Work order:
Each line of the records containing "nres" is to be copied out and returned.

Available data:
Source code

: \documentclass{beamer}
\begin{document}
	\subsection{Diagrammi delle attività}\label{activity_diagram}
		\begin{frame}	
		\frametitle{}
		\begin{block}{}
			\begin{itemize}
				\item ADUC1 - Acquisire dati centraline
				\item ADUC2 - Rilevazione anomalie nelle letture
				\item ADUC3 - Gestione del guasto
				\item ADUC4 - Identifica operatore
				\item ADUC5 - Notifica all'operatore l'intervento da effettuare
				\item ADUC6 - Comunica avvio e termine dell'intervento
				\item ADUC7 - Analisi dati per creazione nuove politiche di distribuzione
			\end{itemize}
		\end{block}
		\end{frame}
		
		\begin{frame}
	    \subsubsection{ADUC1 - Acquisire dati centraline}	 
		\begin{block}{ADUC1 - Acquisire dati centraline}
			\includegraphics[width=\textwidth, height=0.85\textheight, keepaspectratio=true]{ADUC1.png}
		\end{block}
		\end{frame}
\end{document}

==

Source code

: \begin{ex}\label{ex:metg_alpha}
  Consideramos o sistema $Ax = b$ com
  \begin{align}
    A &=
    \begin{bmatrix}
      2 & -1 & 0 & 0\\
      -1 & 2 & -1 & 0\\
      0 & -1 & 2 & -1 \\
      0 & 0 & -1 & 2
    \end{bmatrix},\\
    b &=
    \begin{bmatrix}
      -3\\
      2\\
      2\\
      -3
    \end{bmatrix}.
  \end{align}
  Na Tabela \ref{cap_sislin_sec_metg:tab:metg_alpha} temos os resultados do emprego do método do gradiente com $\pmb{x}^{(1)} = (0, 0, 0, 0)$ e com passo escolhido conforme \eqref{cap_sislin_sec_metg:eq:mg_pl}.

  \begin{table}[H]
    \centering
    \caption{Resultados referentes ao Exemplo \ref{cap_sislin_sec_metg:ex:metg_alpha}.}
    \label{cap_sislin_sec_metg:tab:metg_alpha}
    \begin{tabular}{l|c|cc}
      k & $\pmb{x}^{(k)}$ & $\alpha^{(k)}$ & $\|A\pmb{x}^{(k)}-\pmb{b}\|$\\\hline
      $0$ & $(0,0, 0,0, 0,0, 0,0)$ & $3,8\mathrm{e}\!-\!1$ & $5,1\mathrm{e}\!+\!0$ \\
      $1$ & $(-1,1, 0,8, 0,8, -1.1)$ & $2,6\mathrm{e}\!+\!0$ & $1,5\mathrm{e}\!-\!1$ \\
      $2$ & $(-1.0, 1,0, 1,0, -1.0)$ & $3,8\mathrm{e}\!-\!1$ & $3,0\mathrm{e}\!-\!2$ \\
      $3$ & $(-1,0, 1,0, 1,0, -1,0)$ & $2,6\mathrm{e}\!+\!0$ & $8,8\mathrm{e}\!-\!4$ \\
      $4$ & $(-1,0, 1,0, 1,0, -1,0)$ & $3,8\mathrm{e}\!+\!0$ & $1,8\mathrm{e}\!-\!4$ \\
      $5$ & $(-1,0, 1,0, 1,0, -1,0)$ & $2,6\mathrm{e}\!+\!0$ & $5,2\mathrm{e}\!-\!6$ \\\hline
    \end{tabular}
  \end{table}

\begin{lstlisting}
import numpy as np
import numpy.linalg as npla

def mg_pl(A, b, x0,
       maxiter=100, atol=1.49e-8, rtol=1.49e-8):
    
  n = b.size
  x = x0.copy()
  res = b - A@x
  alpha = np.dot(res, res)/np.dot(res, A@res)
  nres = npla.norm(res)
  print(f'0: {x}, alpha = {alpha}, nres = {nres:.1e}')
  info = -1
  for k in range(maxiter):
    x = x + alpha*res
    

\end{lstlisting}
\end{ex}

Worked solution:
  nres = npla.norm(res)
  print(f'0: {x}, alpha = {alpha}, nres = {nres:.1e}')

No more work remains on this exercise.